Across the entries that follow, count each line holding "lounge" and state the total alone.

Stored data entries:
__________
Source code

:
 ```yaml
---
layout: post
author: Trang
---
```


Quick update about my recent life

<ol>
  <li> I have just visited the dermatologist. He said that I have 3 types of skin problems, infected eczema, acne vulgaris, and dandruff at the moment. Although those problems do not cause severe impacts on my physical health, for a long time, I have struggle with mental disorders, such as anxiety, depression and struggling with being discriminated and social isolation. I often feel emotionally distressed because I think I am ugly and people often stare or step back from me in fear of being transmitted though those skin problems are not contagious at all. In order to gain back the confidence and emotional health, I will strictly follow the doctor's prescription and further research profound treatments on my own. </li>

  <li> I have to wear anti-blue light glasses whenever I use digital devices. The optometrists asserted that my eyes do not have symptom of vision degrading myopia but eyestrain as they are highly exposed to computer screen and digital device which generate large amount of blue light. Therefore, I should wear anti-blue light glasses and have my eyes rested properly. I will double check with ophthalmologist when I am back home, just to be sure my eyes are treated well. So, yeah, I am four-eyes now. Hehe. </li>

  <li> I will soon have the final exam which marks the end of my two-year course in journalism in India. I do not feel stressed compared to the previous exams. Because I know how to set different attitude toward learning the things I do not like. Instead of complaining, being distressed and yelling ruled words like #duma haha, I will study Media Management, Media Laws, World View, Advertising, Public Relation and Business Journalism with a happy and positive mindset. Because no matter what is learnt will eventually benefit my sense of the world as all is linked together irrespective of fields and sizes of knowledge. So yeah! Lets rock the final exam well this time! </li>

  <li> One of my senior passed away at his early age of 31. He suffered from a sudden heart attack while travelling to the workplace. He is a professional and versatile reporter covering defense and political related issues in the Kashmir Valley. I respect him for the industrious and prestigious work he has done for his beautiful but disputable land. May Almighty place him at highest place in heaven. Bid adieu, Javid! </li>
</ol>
__________
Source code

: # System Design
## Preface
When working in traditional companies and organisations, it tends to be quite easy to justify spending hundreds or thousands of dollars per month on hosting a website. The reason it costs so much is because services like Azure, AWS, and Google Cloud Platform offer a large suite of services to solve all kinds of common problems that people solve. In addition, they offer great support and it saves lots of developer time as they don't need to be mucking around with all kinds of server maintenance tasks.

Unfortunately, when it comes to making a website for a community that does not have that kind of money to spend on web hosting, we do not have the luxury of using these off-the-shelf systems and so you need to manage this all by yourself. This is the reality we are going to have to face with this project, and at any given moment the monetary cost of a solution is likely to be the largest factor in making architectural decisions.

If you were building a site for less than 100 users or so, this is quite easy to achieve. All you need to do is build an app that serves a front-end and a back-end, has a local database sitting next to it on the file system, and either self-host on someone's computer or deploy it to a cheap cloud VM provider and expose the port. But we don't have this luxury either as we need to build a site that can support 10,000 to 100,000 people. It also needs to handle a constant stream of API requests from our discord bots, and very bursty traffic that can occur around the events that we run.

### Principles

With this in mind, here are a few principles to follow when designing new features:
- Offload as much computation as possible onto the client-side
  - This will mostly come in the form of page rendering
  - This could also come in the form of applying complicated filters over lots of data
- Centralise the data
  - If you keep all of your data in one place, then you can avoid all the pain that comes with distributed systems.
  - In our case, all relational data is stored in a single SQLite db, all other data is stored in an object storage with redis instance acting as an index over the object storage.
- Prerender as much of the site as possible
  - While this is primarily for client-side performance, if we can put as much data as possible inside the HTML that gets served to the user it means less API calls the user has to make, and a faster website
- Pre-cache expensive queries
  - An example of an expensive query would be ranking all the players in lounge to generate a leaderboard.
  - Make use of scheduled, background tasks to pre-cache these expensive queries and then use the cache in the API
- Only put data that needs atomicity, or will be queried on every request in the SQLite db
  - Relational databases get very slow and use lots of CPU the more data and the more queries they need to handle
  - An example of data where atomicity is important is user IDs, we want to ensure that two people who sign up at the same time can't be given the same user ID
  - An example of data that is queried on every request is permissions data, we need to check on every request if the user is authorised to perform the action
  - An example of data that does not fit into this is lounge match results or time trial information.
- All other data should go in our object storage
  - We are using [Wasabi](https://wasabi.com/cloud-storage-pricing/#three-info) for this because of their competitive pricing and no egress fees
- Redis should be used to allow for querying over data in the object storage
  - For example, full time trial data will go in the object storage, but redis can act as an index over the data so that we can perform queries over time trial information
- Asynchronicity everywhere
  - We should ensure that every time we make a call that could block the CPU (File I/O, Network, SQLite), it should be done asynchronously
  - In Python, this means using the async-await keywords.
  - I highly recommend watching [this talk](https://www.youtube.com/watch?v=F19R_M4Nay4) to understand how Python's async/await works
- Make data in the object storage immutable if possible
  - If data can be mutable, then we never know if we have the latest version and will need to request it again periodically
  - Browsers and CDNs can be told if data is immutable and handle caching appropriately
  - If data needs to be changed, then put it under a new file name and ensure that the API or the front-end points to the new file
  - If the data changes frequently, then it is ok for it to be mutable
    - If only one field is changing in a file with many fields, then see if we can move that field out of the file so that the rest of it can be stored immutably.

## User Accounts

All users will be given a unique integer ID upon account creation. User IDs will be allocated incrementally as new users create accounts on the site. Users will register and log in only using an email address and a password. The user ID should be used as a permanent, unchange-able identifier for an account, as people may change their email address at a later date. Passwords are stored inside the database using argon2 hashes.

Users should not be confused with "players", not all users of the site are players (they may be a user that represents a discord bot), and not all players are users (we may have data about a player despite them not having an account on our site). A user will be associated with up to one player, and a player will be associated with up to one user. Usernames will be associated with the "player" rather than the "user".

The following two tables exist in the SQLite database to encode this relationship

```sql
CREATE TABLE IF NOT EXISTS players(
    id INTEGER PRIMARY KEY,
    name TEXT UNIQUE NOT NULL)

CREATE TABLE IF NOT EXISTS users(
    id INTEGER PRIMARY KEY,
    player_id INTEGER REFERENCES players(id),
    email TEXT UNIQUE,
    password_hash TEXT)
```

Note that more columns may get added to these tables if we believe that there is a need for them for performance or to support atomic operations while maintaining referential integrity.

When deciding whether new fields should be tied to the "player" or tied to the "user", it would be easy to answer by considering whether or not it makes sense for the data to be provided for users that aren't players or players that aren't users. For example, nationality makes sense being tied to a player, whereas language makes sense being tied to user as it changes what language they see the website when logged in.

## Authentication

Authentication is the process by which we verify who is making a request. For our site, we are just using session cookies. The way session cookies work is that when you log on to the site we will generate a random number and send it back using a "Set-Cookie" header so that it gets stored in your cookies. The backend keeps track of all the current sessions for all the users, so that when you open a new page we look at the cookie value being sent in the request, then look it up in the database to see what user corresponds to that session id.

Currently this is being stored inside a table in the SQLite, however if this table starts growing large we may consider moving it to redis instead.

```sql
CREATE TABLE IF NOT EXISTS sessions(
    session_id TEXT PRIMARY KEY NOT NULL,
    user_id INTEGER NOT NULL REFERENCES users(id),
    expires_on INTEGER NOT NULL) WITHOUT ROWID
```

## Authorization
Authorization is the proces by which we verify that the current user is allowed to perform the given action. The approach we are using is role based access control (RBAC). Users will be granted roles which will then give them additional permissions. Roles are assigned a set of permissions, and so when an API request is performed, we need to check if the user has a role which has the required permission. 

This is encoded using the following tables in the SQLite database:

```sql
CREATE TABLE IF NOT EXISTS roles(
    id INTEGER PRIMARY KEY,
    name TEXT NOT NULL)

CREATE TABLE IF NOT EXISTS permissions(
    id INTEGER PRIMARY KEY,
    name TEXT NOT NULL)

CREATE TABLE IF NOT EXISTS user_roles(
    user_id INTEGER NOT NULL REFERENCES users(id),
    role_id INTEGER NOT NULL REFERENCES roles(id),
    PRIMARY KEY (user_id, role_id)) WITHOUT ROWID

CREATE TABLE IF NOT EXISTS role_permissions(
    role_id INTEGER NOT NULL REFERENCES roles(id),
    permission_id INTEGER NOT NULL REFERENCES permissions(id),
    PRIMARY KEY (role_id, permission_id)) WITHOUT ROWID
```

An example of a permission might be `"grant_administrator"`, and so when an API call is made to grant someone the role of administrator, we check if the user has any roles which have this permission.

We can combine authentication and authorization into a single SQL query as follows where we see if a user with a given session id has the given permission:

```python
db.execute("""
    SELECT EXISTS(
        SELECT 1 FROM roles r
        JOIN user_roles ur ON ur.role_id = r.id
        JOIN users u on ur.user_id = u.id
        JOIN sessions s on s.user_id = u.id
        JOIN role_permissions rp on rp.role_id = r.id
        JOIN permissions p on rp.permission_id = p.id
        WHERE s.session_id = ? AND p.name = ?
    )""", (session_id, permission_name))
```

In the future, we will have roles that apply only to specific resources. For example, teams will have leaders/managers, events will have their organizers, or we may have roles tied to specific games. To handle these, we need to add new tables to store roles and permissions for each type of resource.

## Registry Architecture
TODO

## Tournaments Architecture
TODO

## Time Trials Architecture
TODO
__________
ANSWER BELOW
2